Ultimately, she and Pruss are trying to figure out how the structures formed, Castagno said, and that will allow for better understanding of the time period that produced them.

Close-up of the rock.

The grinding process, which takes about 15 minutes each step, can be tedious, Castagno said as she showed off the spinning rock grinder. And the procedure involves some trial and error. Since the rock has to be flat, she’s had to carefully trim off the edges a few times.

But the payoff is enormous, she added. Not only is she learning about how the earth looked millions of years ago. She is also gaining hands-on experience in the lab.  “You can see the results,” she said.

Next semester, the project will move to chemical analyses of the rock, said Pruss, more specifically dissolving the sediment and looking for organic material.

Pruss believes that microbial mats—large communities of tiny single-celled organisms—were responsible for forming the “roll-up” structures. Seven hundred and twenty million years ago the microbes and sediment existed as a doughy substance, resembling something like Play-doh, she said.
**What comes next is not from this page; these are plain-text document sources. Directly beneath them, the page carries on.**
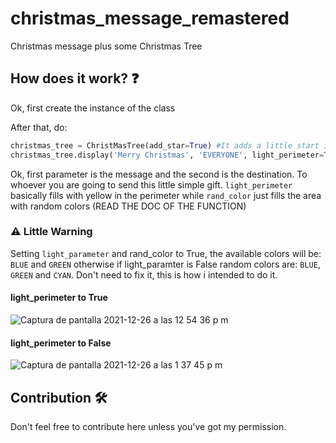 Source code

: # christmas_message_remastered
Christmas message plus some Christmas Tree

## How does it work? ❓
Ok, first create the instance of the class

After that, do:
```py
christmas_tree = ChristMasTree(add_star=True) #It adds a little start in the top. However you can remove it or set it to False if you don't want it
christmas_tree.display('Merry Christmas', 'EVERYONE', light_perimeter=True, rand_color=True)
```
Ok, first parameter is the message and the second is the destination.
To whoever you are going to send this little simple gift.
`light_perimeter` basically fills with yellow in the perimeter while `rand_color` just fills the area with random colors (READ THE DOC OF THE FUNCTION)

### ⚠️ Little Warning
Setting `light_parameter` and rand_color to True, the available colors will be:
`BLUE` and `GREEN` otherwise if light_paramter is False random colors are: `BLUE`, `GREEN` and `CYAN`.
Don't need to fix it, this is how i intended to do it.

#### light_perimeter to True 
![Captura de pantalla 2021-12-26 a las 12 54 36 p  m](https://user-images.githubusercontent.com/89955811/147412630-76f6d56e-def4-48d0-b121-baa109fbb967.png)

#### light_perimeter to False
![Captura de pantalla 2021-12-26 a las 1 37 45 p  m](https://user-images.githubusercontent.com/89955811/147413046-a5050ea6-624f-4ce9-9fab-0f036ec6f76b.png)


## Contribution 🛠️
Don't feel free to contribute here unless you've got my permission.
Since fold-up structures are rare—formed just before and after the Snowball Earth period—they provide valuable information about “how the climate was changing and how sediments were being formed,” Pruss said.

Though she doesn’t yet know what exactly caused the roll-up formation—perhaps earthquakes that made microbial mats shake or sloped sediment deposition—she hopes to find the answer as part of Castagno’s project.
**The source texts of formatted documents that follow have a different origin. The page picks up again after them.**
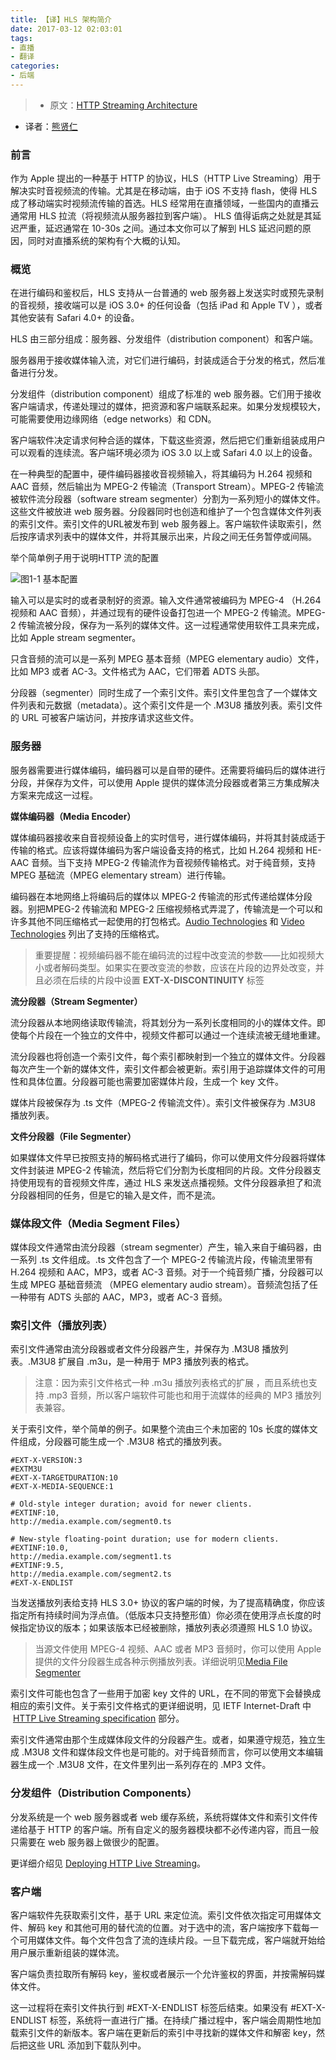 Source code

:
 ```yaml
---
title: 【译】HLS 架构简介
date: 2017-03-12 02:03:01
tags:
- 直播
- 翻译
categories:
- 后端
---
```


> - 原文：[HTTP Streaming Architecture](https://developer.apple.com/library/content/documentation/NetworkingInternet/Conceptual/StreamingMediaGuide/HTTPStreamingArchitecture/HTTPStreamingArchitecture.html)
- 译者：[熊贤仁](http://frankxiong.xyz)

### 前言
作为 Apple 提出的一种基于 HTTP 的协议，HLS（HTTP Live Streaming）用于解决实时音视频流的传输。尤其是在移动端，由于 iOS 不支持 flash，使得 HLS 成了移动端实时视频流传输的首选。HLS 经常用在直播领域，一些国内的直播云通常用 HLS 拉流（将视频流从服务器拉到客户端）。 HLS 值得诟病之处就是其延迟严重，延迟通常在 10-30s 之间。通过本文你可以了解到 HLS 延迟问题的原因，同时对直播系统的架构有个大概的认知。   

### 概览
在进行编码和鉴权后，HLS 支持从一台普通的 web 服务器上发送实时或预先录制的音视频，接收端可以是 iOS 3.0+ 的任何设备（包括 iPad 和 Apple TV ），或者其他安装有 Safari 4.0+ 的设备。

HLS 由三部分组成：服务器、分发组件（distribution component）和客户端。

服务器用于接收媒体输入流，对它们进行编码，封装成适合于分发的格式，然后准备进行分发。

分发组件（distribution component）组成了标准的 web 服务器。它们用于接收客户端请求，传递处理过的媒体，把资源和客户端联系起来。如果分发规模较大，可能需要使用边缘网络（edge networks）和 CDN。

客户端软件决定请求何种合适的媒体，下载这些资源，然后把它们重新组装成用户可以观看的连续流。客户端环境必须为 iOS 3.0 以上或 Safari 4.0 以上的设备。

在一种典型的配置中，硬件编码器接收音视频输入，将其编码为 H.264 视频和 AAC 音频，然后输出为 MPEG-2 传输流（Transport Stream）。MPEG-2 传输流被软件流分段器（software stream segmenter）分割为一系列短小的媒体文件。这些文件被放进 web 服务器。分段器同时也创造和维护了一个包含媒体文件列表的索引文件。索引文件的URL被发布到 web 服务器上。客户端软件读取索引，然后按序请求列表中的媒体文件，并将其展示出来，片段之间无任务暂停或间隔。

举个简单例子用于说明HTTP 流的配置

![图1-1 基本配置](http://upload-images.jianshu.io/upload_images/192464-85b661e237015e11.png?imageMogr2/auto-orient/strip%7CimageView2/2/w/1240)

输入可以是实时的或者录制好的资源。输入文件通常被编码为 MPEG-4 （H.264 视频和 AAC 音频），并通过现有的硬件设备打包进一个 MPEG-2 传输流。MPEG-2 传输流被分段，保存为一系列的媒体文件。这一过程通常使用软件工具来完成，比如 Apple stream segmenter。

只含音频的流可以是一系列 MPEG 基本音频（MPEG elementary audio）文件，比如 MP3 或者 AC-3。文件格式为 AAC，它们带着 ADTS 头部。

分段器（segmenter）同时生成了一个索引文件。索引文件里包含了一个媒体文件列表和元数据（metadata）。这个索引文件是一个 .M3U8 播放列表。索引文件的 URL 可被客户端访问，并按序请求这些文件。

### 服务器
服务器需要进行媒体编码，编码器可以是自带的硬件。还需要将编码后的媒体进行分段，并保存为文件，可以使用 Apple 提供的媒体流分段器或者第三方集成解决方案来完成这一过程。

**媒体编码器（Media Encoder）**

媒体编码器接收来自音视频设备上的实时信号，进行媒体编码，并将其封装成适于传输的格式。应该将媒体编码为客户端设备支持的格式，比如 H.264 视频和 HE-AAC 音频。当下支持 MPEG-2 传输流作为音视频传输格式。对于纯音频，支持 MPEG 基础流（MPEG elementary stream）进行传输。

编码器在本地网络上将编码后的媒体以 MPEG-2 传输流的形式传递给媒体分段器。别把MPEG-2 传输流和 MPEG-2 压缩视频格式弄混了，传输流是一个可以和许多其他不同压缩格式一起使用的打包格式。[Audio Technologies](https://developer.apple.com/library/content/documentation/Miscellaneous/Conceptual/iPhoneOSTechOverview/MediaLayer/MediaLayer.html#//apple_ref/doc/uid/TP40007898-CH9-SW2) 和 [Video Technologies](https://developer.apple.com/library/content/documentation/Miscellaneous/Conceptual/iPhoneOSTechOverview/MediaLayer/MediaLayer.html#//apple_ref/doc/uid/TP40007898-CH9-SW6) 列出了支持的压缩格式。
> 重要提醒：视频编码器不能在编码流的过程中改变流的参数——比如视频大小或者解码类型。如果实在要改变流的参数，应该在片段的边界处改变，并且必须在后续的片段中设置 **EXT-X-DISCONTINUITY** 标签

**流分段器（Stream Segmenter）**

流分段器从本地网络读取传输流，将其划分为一系列长度相同的小的媒体文件。即使每个片段在一个独立的文件中，视频文件都可以通过一个连续流被无缝地重建。

流分段器也将创造一个索引文件，每个索引都映射到一个独立的媒体文件。分段器每次产生一个新的媒体文件，索引文件都会被更新。索引用于追踪媒体文件的可用性和具体位置。分段器可能也需要加密媒体片段，生成一个 key 文件。

媒体片段被保存为 .ts 文件（MPEG-2 传输流文件）。索引文件被保存为 .M3U8 播放列表。

**文件分段器（File Segmenter）**

如果媒体文件早已按照支持的解码格式进行了编码，你可以使用文件分段器将媒体文件封装进 MPEG-2 传输流，然后将它们分割为长度相同的片段。文件分段器支持使用现有的音视频文件库，通过 HLS 来发送点播视频。文件分段器承担了和流分段器相同的任务，但是它的输入是文件，而不是流。

### 媒体段文件（Media Segment Files）
媒体段文件通常由流分段器（stream segmenter）产生，输入来自于编码器，由一系列 .ts 文件组成。.ts 文件包含了一个 MPEG-2 传输流片段，传输流里带有 H.264 视频和 AAC，MP3，或者 AC-3 音频。对于一个纯音频广播，分段器可以生成 MPEG 基础音频流 （MPEG elementary audio stream）。音频流包括了任一种带有 ADTS 头部的 AAC，MP3，或者 AC-3 音频。

### 索引文件（播放列表）
 索引文件通常由流分段器或者文件分段器产生，并保存为 .M3U8 播放列表。.M3U8 扩展自 .m3u，是一种用于 MP3 播放列表的格式。
> 注意：因为索引文件格式一种 .m3u 播放列表格式的扩展 ，而且系统也支持 .mp3 音频，所以客户端软件可能也和用于流媒体的经典的 MP3 播放列表兼容。

关于索引文件，举个简单的例子。如果整个流由三个未加密的 10s 长度的媒体文件组成，分段器可能生成一个 .M3U8 格式的播放列表。
```
#EXT-X-VERSION:3
#EXTM3U
#EXT-X-TARGETDURATION:10
#EXT-X-MEDIA-SEQUENCE:1

# Old-style integer duration; avoid for newer clients.
#EXTINF:10,
http://media.example.com/segment0.ts

# New-style floating-point duration; use for modern clients.
#EXTINF:10.0,
http://media.example.com/segment1.ts
#EXTINF:9.5,
http://media.example.com/segment2.ts
#EXT-X-ENDLIST
```
当发送播放列表给支持 HLS 3.0+ 协议的客户端的时候，为了提高精确度，你应该指定所有持续时间为浮点值。（低版本只支持整形值）你必须在使用浮点长度的时候指定协议的版本；如果该版本已经被删除，播放列表必须遵照 HLS 1.0 协议。
> 当源文件使用 MPEG-4 视频、AAC 或者 MP3 音频时，你可以使用 Apple 提供的文件分段器生成各种示例播放列表。详细说明见[Media File Segmenter](https://developer.apple.com/library/content/documentation/NetworkingInternet/Conceptual/StreamingMediaGuide/UsingHTTPLiveStreaming/UsingHTTPLiveStreaming.html#//apple_ref/doc/uid/TP40008332-CH102-SW7)

索引文件可能也包含了一些用于加密 key 文件的 URL，在不同的带宽下会替换成相应的索引文件。关于索引文件格式的更详细说明，见 IETF Internet-Draft 中  [HTTP Live Streaming specification](http://tools.ietf.org/html/draft-pantos-http-live-streaming) 部分。

索引文件通常由那个生成媒体段文件的分段器产生。或者，如果遵守规范，独立生成 .M3U8 文件和媒体段文件也是可能的。对于纯音频而言，你可以使用文本编辑器生成一个 .M3U8 文件，在文件里列出一系列存在的 .MP3 文件。

### 分发组件（Distribution Components）
分发系统是一个 web 服务器或者 web 缓存系统，系统将媒体文件和索引文件传递给基于 HTTP 的客户端。所有自定义的服务器模块都不必传递内容，而且一般只需要在 web 服务器上做很少的配置。

更详细介绍见 [Deploying HTTP Live Streaming](https://developer.apple.com/library/content/documentation/NetworkingInternet/Conceptual/StreamingMediaGuide/DeployingHTTPLiveStreaming/DeployingHTTPLiveStreaming.html#//apple_ref/doc/uid/TP40008332-CH2-SW3)。

### 客户端
客户端软件先获取索引文件，基于 URL 来定位流。索引文件依次指定可用媒体文件、解码 key 和其他可用的替代流的位置。对于选中的流，客户端按序下载每一个可用媒体文件。每个文件包含了流的连续片段。一旦下载完成，客户端就开始给用户展示重新组装的媒体流。

客户端负责拉取所有解码 key，鉴权或者展示一个允许鉴权的界面，并按需解码媒体文件。

这一过程将在索引文件执行到 #EXT-X-ENDLIST 标签后结束。如果没有  #EXT-X-ENDLIST 标签，系统将一直进行广播。在持续广播过程中，客户端会周期性地加载索引文件的新版本。客户端在更新后的索引中寻找新的媒体文件和解密 key，然后把这些 URL 添加到下载队列中。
Discovering more about the roll-up structures also allows for a better understanding of the remarkable time period when they were formed, during which the global climate transitioned from one like present-day Greenland more to that of the Bahamas within a few thousand years, Pruss said.

Despite the rock’s ancient formation, the roll-up structure project is vital to current climate studies, said Pruss. “We are in this midst of climate change, and this gives us a better perspective on what’s going on right now.” Information from past climactic changes can be used to determine how the oceans may respond to current global climate change, she said.

Her research, said Castagno, will “definitely help figure out what exactly is going on.”
Castagno, a self-described “non-science person,” said her STRIDE research has turned her on to a field she originally hadn’t considered. Also enrolled in the department’s Geology in the Field course, she’s realized just how much she enjoys the study of sediments.

Castagno will continue grinding the rock until she has enough images to send off for three-dimensional model construction. The project could go on for a while, Pruss said. “These formed once in geologic history . . .there’s so much to understand.”